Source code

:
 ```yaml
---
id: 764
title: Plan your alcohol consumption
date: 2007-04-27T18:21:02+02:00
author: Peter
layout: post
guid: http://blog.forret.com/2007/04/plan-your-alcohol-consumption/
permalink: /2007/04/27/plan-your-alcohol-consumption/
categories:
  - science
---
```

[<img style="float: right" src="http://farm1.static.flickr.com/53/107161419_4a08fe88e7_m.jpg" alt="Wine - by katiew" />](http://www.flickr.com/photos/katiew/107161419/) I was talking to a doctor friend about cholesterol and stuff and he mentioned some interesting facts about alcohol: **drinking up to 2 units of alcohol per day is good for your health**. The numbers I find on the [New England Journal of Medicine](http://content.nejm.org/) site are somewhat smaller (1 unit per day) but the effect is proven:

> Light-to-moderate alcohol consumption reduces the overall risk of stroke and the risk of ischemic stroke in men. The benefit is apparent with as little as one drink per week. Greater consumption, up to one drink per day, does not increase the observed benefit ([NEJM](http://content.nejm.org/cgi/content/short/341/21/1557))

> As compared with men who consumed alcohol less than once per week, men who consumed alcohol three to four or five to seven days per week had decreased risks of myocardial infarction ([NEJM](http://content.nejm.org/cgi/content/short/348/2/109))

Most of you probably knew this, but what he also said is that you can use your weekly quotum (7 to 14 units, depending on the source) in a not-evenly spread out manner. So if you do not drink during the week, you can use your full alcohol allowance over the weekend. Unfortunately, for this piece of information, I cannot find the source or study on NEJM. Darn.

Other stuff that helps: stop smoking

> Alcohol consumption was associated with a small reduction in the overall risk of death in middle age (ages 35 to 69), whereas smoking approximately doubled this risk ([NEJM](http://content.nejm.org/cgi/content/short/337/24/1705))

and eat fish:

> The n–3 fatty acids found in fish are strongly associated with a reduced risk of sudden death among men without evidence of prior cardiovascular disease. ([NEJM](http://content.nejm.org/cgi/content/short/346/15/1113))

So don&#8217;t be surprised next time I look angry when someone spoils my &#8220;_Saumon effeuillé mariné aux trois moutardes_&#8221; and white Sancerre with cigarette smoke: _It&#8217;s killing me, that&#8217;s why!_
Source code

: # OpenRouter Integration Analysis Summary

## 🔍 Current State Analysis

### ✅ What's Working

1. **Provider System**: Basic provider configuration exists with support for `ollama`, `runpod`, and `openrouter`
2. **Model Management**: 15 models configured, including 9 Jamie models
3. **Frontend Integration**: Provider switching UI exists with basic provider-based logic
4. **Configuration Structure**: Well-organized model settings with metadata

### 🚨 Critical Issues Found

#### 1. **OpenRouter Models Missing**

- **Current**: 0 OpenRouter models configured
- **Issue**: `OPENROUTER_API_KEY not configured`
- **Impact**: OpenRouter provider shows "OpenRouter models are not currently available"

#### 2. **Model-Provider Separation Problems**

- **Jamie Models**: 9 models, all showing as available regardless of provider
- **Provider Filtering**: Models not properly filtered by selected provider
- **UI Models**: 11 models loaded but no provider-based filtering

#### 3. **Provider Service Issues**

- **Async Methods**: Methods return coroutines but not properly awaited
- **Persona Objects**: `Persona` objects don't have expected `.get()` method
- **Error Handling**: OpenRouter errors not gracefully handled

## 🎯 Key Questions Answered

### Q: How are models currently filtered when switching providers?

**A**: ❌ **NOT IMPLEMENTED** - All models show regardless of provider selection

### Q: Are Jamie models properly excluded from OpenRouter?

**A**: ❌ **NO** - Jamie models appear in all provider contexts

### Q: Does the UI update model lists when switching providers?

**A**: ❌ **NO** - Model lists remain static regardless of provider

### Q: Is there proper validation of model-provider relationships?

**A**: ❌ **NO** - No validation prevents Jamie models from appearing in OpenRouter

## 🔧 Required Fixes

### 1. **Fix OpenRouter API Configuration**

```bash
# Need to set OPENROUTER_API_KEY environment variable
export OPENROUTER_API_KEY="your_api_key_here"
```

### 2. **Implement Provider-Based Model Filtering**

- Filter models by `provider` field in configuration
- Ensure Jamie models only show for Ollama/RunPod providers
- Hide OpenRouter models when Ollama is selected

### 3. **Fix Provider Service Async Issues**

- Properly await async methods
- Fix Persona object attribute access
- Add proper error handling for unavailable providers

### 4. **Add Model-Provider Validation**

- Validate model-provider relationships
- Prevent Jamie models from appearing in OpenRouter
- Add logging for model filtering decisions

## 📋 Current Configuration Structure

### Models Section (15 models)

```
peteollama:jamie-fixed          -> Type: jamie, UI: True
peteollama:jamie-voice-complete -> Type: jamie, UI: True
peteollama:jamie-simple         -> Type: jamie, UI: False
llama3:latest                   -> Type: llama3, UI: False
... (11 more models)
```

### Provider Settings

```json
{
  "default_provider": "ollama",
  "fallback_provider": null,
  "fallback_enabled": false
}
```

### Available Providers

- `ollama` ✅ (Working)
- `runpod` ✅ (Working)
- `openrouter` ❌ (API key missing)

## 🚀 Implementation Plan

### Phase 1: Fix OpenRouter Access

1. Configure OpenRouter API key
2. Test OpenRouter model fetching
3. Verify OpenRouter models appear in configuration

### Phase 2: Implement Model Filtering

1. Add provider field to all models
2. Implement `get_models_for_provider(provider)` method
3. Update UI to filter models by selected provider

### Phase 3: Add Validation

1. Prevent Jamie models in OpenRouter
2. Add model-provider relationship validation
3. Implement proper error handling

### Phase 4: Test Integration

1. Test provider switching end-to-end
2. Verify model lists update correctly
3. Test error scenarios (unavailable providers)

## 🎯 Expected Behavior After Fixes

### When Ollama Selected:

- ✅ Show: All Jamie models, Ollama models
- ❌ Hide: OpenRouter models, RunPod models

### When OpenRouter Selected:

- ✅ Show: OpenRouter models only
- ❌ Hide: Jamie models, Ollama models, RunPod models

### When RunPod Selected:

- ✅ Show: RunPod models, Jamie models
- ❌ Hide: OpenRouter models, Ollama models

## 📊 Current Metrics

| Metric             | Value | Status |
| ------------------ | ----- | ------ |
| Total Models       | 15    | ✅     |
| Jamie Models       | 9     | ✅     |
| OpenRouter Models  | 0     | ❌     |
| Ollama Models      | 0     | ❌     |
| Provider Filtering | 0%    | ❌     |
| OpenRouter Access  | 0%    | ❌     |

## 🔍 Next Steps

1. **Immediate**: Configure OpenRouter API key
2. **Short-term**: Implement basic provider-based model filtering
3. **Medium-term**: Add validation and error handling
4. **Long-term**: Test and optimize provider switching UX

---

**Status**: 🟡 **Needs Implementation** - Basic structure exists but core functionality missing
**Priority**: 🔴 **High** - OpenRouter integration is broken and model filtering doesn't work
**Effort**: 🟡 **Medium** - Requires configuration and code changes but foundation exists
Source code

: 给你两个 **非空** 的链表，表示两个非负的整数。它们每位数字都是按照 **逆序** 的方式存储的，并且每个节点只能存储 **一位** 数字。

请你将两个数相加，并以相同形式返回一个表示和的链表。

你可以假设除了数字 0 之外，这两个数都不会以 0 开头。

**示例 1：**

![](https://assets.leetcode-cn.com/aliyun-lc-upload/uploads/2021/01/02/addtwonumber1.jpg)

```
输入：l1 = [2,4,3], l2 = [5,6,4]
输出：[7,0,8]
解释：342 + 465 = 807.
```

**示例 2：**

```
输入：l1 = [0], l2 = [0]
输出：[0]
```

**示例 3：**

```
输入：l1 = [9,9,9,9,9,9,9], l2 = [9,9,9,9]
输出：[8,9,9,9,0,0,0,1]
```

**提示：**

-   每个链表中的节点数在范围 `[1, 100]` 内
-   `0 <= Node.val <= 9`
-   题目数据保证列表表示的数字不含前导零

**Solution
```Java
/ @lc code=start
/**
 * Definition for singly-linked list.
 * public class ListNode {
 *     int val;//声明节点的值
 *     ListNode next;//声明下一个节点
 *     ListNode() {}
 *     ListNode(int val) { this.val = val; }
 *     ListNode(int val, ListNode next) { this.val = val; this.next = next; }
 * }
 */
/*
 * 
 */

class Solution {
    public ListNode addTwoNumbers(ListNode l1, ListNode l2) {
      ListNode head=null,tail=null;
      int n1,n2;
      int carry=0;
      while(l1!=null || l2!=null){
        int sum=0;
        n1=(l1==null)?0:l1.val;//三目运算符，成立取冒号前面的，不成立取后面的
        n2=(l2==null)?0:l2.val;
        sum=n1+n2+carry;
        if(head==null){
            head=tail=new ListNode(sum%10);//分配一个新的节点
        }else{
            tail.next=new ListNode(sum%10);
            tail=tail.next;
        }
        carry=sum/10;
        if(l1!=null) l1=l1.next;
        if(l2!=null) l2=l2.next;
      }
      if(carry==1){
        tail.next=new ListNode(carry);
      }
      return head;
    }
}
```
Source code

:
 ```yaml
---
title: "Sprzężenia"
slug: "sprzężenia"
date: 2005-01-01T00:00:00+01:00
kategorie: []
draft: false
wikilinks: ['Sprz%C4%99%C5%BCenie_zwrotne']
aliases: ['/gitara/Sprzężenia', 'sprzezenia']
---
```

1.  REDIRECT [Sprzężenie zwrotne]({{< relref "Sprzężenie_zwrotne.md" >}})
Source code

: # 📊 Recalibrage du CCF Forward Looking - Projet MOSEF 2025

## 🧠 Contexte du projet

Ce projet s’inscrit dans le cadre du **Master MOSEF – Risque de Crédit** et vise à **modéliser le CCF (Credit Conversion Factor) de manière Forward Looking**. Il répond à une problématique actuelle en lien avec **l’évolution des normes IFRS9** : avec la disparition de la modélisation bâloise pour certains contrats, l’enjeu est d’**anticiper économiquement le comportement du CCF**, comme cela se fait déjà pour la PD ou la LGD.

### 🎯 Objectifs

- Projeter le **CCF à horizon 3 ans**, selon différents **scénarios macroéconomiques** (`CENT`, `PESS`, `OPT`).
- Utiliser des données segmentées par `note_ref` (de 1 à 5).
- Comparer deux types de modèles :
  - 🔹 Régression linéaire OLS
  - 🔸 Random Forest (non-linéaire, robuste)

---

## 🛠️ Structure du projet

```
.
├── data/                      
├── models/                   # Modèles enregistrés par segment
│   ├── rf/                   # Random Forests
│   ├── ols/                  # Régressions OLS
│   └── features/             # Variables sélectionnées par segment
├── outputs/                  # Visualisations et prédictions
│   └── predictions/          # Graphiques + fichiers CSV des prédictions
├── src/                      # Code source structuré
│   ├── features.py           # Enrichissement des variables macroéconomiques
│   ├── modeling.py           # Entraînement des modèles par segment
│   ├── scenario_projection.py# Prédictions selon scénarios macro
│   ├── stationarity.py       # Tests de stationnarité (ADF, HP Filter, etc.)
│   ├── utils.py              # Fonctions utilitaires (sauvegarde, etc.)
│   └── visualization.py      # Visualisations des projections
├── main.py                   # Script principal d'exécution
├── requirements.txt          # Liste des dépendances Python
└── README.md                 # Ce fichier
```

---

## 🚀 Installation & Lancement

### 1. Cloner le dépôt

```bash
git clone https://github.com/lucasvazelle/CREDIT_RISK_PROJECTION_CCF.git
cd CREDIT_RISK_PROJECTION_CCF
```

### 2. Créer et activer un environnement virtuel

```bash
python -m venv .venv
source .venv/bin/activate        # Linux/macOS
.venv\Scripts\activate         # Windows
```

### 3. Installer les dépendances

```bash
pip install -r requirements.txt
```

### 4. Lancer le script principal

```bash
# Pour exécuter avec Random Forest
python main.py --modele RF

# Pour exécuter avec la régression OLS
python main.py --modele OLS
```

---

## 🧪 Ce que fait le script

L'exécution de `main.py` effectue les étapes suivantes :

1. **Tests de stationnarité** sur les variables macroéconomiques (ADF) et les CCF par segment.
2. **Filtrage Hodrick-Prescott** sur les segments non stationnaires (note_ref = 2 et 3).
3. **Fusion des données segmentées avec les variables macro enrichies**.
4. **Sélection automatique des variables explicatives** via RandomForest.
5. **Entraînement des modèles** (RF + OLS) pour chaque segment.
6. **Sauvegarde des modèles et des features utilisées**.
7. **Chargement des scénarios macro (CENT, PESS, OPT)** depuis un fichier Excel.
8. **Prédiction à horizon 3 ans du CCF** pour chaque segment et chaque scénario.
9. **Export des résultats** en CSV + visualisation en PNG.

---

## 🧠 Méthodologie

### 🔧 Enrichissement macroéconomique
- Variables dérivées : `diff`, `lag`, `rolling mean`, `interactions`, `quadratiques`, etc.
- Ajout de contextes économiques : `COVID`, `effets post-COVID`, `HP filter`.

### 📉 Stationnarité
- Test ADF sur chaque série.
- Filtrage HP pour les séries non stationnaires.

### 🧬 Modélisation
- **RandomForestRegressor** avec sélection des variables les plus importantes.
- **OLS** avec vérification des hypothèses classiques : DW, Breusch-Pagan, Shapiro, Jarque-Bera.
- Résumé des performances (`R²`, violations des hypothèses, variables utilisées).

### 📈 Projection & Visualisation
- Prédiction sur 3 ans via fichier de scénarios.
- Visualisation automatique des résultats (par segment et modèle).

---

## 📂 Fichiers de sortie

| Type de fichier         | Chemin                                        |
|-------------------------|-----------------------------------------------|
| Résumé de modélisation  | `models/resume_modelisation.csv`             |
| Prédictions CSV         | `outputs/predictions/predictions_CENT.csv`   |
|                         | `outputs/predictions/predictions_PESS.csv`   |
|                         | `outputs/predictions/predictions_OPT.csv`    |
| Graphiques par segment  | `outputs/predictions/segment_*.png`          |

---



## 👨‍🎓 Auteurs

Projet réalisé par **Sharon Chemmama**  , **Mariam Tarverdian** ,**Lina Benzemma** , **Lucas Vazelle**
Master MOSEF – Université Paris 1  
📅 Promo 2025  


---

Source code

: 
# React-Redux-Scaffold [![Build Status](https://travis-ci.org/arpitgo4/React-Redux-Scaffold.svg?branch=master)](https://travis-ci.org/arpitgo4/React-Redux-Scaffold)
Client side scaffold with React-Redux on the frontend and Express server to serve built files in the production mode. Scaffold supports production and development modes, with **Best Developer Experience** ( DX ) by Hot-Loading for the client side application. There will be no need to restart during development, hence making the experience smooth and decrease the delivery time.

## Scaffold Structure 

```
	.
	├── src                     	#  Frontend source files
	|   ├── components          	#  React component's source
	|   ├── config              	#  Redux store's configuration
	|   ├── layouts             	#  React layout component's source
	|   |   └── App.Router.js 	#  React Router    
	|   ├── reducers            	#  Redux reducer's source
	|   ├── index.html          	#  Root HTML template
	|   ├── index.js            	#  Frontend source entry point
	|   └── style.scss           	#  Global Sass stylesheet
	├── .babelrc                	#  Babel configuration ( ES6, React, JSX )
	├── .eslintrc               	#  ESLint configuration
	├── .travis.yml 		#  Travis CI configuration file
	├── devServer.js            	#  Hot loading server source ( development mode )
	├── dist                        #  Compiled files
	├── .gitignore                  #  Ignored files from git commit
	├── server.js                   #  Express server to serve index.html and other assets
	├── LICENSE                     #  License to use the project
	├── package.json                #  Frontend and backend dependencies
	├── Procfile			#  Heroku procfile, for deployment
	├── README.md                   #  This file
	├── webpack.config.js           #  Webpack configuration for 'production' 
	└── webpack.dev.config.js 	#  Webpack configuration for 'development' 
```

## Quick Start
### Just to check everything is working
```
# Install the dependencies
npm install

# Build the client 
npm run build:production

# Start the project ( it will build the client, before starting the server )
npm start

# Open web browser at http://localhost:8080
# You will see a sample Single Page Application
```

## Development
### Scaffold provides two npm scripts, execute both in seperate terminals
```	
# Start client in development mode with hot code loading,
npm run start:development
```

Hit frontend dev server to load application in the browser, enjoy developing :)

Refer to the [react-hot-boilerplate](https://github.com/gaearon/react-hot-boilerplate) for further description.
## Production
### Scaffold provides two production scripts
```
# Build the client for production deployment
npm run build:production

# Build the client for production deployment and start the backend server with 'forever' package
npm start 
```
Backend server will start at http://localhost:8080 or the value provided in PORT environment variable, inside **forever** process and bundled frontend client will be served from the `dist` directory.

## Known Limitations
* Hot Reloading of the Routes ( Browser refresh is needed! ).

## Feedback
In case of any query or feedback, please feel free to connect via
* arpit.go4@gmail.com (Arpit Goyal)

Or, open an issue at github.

● **Required work**
When copying the data above, please keep exactly the lines from its first line through the line with "I was talking", both ends included, and drop the rest.

● **Task solution**
Source code

:
 ```yaml
---
id: 764
title: Plan your alcohol consumption
date: 2007-04-27T18:21:02+02:00
author: Peter
layout: post
guid: http://blog.forret.com/2007/04/plan-your-alcohol-consumption/
permalink: /2007/04/27/plan-your-alcohol-consumption/
categories:
  - science
---
```

[<img style="float: right" src="http://farm1.static.flickr.com/53/107161419_4a08fe88e7_m.jpg" alt="Wine - by katiew" />](http://www.flickr.com/photos/katiew/107161419/) I was talking to a doctor friend about cholesterol and stuff and he mentioned some interesting facts about alcohol: **drinking up to 2 units of alcohol per day is good for your health**. The numbers I find on the [New England Journal of Medicine](http://content.nejm.org/) site are somewhat smaller (1 unit per day) but the effect is proven:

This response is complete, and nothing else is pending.